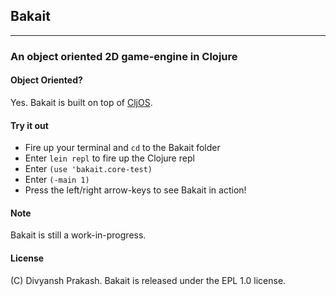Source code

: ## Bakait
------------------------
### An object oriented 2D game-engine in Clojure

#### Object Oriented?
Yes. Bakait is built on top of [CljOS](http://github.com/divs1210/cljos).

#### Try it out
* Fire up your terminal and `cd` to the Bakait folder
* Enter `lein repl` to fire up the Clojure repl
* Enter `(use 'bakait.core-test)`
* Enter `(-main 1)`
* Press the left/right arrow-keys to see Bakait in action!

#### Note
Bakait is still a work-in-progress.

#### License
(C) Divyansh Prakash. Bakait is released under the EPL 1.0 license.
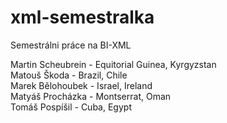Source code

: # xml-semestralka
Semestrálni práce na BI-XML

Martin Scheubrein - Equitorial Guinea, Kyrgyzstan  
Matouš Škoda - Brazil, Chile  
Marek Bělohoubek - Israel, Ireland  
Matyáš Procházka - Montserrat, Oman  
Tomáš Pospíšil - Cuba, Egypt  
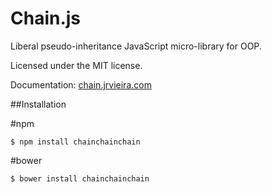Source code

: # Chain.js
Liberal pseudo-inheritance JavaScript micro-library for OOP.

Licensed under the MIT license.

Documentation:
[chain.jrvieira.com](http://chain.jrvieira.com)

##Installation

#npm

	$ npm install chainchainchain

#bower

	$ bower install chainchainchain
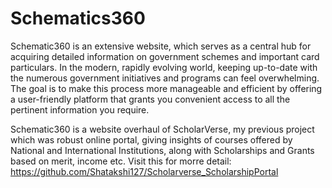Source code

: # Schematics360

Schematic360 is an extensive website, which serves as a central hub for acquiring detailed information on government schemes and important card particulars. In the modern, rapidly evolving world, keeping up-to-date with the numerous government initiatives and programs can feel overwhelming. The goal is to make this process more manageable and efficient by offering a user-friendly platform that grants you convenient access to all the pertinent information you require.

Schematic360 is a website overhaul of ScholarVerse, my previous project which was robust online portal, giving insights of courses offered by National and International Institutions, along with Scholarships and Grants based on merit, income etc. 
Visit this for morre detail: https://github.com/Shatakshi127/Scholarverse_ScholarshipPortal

§ TASK TO CARRY OUT: Go through the entries and count the lines where the word "github" appears; give only the count.

§ OUTPUT BELOW: 2